#### [WHAT YOU NEED TO DO]
Below are the records; restate all of them exactly.

#### [DATA FOR PROCESSING]
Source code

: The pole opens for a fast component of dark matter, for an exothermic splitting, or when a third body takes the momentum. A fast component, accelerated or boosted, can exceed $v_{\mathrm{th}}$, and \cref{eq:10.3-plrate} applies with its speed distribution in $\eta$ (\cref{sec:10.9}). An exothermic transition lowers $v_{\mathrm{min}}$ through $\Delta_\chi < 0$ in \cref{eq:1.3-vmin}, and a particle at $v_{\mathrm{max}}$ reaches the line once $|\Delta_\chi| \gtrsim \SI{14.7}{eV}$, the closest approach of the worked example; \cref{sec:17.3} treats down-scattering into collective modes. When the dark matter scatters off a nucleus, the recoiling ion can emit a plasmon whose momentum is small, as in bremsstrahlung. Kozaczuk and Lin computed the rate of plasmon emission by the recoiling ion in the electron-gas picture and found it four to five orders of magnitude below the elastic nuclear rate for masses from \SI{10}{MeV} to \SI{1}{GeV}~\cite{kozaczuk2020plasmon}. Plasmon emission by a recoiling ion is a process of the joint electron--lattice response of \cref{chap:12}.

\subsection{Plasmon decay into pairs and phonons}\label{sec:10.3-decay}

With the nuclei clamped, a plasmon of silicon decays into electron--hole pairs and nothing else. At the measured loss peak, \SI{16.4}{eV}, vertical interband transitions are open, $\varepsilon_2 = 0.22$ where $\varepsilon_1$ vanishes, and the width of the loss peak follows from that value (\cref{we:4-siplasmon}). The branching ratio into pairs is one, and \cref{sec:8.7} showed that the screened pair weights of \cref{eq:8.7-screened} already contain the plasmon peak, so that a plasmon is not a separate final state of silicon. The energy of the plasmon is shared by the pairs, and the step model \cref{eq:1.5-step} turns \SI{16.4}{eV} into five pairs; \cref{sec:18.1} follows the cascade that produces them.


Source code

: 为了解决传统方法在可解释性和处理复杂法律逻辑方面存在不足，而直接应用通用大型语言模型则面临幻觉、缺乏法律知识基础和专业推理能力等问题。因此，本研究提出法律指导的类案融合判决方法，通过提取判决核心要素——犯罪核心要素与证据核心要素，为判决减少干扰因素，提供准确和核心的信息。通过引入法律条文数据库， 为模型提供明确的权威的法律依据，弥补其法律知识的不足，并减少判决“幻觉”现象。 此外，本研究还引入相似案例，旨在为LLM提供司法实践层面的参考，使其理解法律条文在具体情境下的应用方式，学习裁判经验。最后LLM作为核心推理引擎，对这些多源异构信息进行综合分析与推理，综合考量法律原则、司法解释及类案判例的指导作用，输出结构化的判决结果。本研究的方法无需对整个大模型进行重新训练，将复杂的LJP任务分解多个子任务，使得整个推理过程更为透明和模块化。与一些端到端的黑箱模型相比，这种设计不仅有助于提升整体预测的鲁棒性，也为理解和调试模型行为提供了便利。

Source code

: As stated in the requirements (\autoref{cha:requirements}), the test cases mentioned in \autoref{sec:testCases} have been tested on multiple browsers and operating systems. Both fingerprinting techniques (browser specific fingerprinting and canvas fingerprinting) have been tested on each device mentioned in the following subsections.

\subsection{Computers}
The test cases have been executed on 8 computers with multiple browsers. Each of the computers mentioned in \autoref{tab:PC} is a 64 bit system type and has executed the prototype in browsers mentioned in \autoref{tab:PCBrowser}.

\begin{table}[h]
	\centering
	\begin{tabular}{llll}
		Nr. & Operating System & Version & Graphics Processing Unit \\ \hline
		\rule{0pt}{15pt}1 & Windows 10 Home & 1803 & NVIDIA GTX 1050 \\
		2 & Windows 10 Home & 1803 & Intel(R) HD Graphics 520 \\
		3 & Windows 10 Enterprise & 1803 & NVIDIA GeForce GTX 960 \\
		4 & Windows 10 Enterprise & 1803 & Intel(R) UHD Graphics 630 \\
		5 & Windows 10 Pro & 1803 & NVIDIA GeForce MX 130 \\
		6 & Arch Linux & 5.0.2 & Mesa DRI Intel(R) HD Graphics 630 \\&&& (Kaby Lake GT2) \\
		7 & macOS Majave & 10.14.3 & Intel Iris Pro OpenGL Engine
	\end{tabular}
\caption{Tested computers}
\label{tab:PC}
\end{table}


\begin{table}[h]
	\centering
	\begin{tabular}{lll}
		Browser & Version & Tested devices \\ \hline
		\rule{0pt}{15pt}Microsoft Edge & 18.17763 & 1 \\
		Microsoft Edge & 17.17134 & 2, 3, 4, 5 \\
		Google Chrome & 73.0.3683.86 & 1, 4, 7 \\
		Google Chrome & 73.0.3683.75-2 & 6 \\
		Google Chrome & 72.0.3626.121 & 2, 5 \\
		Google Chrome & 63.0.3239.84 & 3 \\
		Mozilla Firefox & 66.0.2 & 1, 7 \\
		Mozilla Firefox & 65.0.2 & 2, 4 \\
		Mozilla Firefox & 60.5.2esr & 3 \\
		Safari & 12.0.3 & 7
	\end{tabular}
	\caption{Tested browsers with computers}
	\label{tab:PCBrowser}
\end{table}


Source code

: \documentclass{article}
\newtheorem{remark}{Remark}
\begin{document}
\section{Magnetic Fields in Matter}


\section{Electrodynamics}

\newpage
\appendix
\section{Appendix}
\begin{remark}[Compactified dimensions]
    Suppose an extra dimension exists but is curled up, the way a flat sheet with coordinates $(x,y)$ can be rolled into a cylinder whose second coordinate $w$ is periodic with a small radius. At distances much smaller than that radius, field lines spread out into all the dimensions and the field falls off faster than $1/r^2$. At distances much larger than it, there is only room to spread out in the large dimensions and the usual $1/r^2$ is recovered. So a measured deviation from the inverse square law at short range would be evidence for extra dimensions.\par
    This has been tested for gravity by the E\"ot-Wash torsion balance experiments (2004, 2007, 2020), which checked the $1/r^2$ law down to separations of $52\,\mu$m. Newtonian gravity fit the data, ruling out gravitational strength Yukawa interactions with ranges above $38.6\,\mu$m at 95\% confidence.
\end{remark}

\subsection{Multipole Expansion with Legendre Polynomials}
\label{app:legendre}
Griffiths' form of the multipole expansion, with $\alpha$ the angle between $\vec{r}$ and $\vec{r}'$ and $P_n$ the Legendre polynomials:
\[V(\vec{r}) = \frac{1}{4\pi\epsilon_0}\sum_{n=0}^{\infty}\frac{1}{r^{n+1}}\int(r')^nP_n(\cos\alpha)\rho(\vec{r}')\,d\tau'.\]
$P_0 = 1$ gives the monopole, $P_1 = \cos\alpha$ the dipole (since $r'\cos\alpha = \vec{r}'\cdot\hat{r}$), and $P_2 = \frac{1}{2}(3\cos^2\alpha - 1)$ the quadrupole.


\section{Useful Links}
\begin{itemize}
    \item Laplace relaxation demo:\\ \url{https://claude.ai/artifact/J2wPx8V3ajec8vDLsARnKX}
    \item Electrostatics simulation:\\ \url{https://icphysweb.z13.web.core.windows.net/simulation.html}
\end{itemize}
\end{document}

#### [EXERCISE OUTPUT]
Source code

: The pole opens for a fast component of dark matter, for an exothermic splitting, or when a third body takes the momentum. A fast component, accelerated or boosted, can exceed $v_{\mathrm{th}}$, and \cref{eq:10.3-plrate} applies with its speed distribution in $\eta$ (\cref{sec:10.9}). An exothermic transition lowers $v_{\mathrm{min}}$ through $\Delta_\chi < 0$ in \cref{eq:1.3-vmin}, and a particle at $v_{\mathrm{max}}$ reaches the line once $|\Delta_\chi| \gtrsim \SI{14.7}{eV}$, the closest approach of the worked example; \cref{sec:17.3} treats down-scattering into collective modes. When the dark matter scatters off a nucleus, the recoiling ion can emit a plasmon whose momentum is small, as in bremsstrahlung. Kozaczuk and Lin computed the rate of plasmon emission by the recoiling ion in the electron-gas picture and found it four to five orders of magnitude below the elastic nuclear rate for masses from \SI{10}{MeV} to \SI{1}{GeV}~\cite{kozaczuk2020plasmon}. Plasmon emission by a recoiling ion is a process of the joint electron--lattice response of \cref{chap:12}.

\subsection{Plasmon decay into pairs and phonons}\label{sec:10.3-decay}

With the nuclei clamped, a plasmon of silicon decays into electron--hole pairs and nothing else. At the measured loss peak, \SI{16.4}{eV}, vertical interband transitions are open, $\varepsilon_2 = 0.22$ where $\varepsilon_1$ vanishes, and the width of the loss peak follows from that value (\cref{we:4-siplasmon}). The branching ratio into pairs is one, and \cref{sec:8.7} showed that the screened pair weights of \cref{eq:8.7-screened} already contain the plasmon peak, so that a plasmon is not a separate final state of silicon. The energy of the plasmon is shared by the pairs, and the step model \cref{eq:1.5-step} turns \SI{16.4}{eV} into five pairs; \cref{sec:18.1} follows the cascade that produces them.


Source code

: 为了解决传统方法在可解释性和处理复杂法律逻辑方面存在不足，而直接应用通用大型语言模型则面临幻觉、缺乏法律知识基础和专业推理能力等问题。因此，本研究提出法律指导的类案融合判决方法，通过提取判决核心要素——犯罪核心要素与证据核心要素，为判决减少干扰因素，提供准确和核心的信息。通过引入法律条文数据库， 为模型提供明确的权威的法律依据，弥补其法律知识的不足，并减少判决“幻觉”现象。 此外，本研究还引入相似案例，旨在为LLM提供司法实践层面的参考，使其理解法律条文在具体情境下的应用方式，学习裁判经验。最后LLM作为核心推理引擎，对这些多源异构信息进行综合分析与推理，综合考量法律原则、司法解释及类案判例的指导作用，输出结构化的判决结果。本研究的方法无需对整个大模型进行重新训练，将复杂的LJP任务分解多个子任务，使得整个推理过程更为透明和模块化。与一些端到端的黑箱模型相比，这种设计不仅有助于提升整体预测的鲁棒性，也为理解和调试模型行为提供了便利。

Source code

: As stated in the requirements (\autoref{cha:requirements}), the test cases mentioned in \autoref{sec:testCases} have been tested on multiple browsers and operating systems. Both fingerprinting techniques (browser specific fingerprinting and canvas fingerprinting) have been tested on each device mentioned in the following subsections.

\subsection{Computers}
The test cases have been executed on 8 computers with multiple browsers. Each of the computers mentioned in \autoref{tab:PC} is a 64 bit system type and has executed the prototype in browsers mentioned in \autoref{tab:PCBrowser}.

\begin{table}[h]
	\centering
	\begin{tabular}{llll}
		Nr. & Operating System & Version & Graphics Processing Unit \\ \hline
		\rule{0pt}{15pt}1 & Windows 10 Home & 1803 & NVIDIA GTX 1050 \\
		2 & Windows 10 Home & 1803 & Intel(R) HD Graphics 520 \\
		3 & Windows 10 Enterprise & 1803 & NVIDIA GeForce GTX 960 \\
		4 & Windows 10 Enterprise & 1803 & Intel(R) UHD Graphics 630 \\
		5 & Windows 10 Pro & 1803 & NVIDIA GeForce MX 130 \\
		6 & Arch Linux & 5.0.2 & Mesa DRI Intel(R) HD Graphics 630 \\&&& (Kaby Lake GT2) \\
		7 & macOS Majave & 10.14.3 & Intel Iris Pro OpenGL Engine
	\end{tabular}
\caption{Tested computers}
\label{tab:PC}
\end{table}


\begin{table}[h]
	\centering
	\begin{tabular}{lll}
		Browser & Version & Tested devices \\ \hline
		\rule{0pt}{15pt}Microsoft Edge & 18.17763 & 1 \\
		Microsoft Edge & 17.17134 & 2, 3, 4, 5 \\
		Google Chrome & 73.0.3683.86 & 1, 4, 7 \\
		Google Chrome & 73.0.3683.75-2 & 6 \\
		Google Chrome & 72.0.3626.121 & 2, 5 \\
		Google Chrome & 63.0.3239.84 & 3 \\
		Mozilla Firefox & 66.0.2 & 1, 7 \\
		Mozilla Firefox & 65.0.2 & 2, 4 \\
		Mozilla Firefox & 60.5.2esr & 3 \\
		Safari & 12.0.3 & 7
	\end{tabular}
	\caption{Tested browsers with computers}
	\label{tab:PCBrowser}
\end{table}


Source code

: \documentclass{article}
\newtheorem{remark}{Remark}
\begin{document}
\section{Magnetic Fields in Matter}


\section{Electrodynamics}

\newpage
\appendix
\section{Appendix}
\begin{remark}[Compactified dimensions]
    Suppose an extra dimension exists but is curled up, the way a flat sheet with coordinates $(x,y)$ can be rolled into a cylinder whose second coordinate $w$ is periodic with a small radius. At distances much smaller than that radius, field lines spread out into all the dimensions and the field falls off faster than $1/r^2$. At distances much larger than it, there is only room to spread out in the large dimensions and the usual $1/r^2$ is recovered. So a measured deviation from the inverse square law at short range would be evidence for extra dimensions.\par
    This has been tested for gravity by the E\"ot-Wash torsion balance experiments (2004, 2007, 2020), which checked the $1/r^2$ law down to separations of $52\,\mu$m. Newtonian gravity fit the data, ruling out gravitational strength Yukawa interactions with ranges above $38.6\,\mu$m at 95\% confidence.
\end{remark}

\subsection{Multipole Expansion with Legendre Polynomials}
\label{app:legendre}
Griffiths' form of the multipole expansion, with $\alpha$ the angle between $\vec{r}$ and $\vec{r}'$ and $P_n$ the Legendre polynomials:
\[V(\vec{r}) = \frac{1}{4\pi\epsilon_0}\sum_{n=0}^{\infty}\frac{1}{r^{n+1}}\int(r')^nP_n(\cos\alpha)\rho(\vec{r}')\,d\tau'.\]
$P_0 = 1$ gives the monopole, $P_1 = \cos\alpha$ the dipole (since $r'\cos\alpha = \vec{r}'\cdot\hat{r}$), and $P_2 = \frac{1}{2}(3\cos^2\alpha - 1)$ the quadrupole.


\section{Useful Links}
\begin{itemize}
    \item Laplace relaxation demo:\\ \url{https://claude.ai/artifact/J2wPx8V3ajec8vDLsARnKX}
    \item Electrostatics simulation:\\ \url{https://icphysweb.z13.web.core.windows.net/simulation.html}
\end{itemize}
\end{document}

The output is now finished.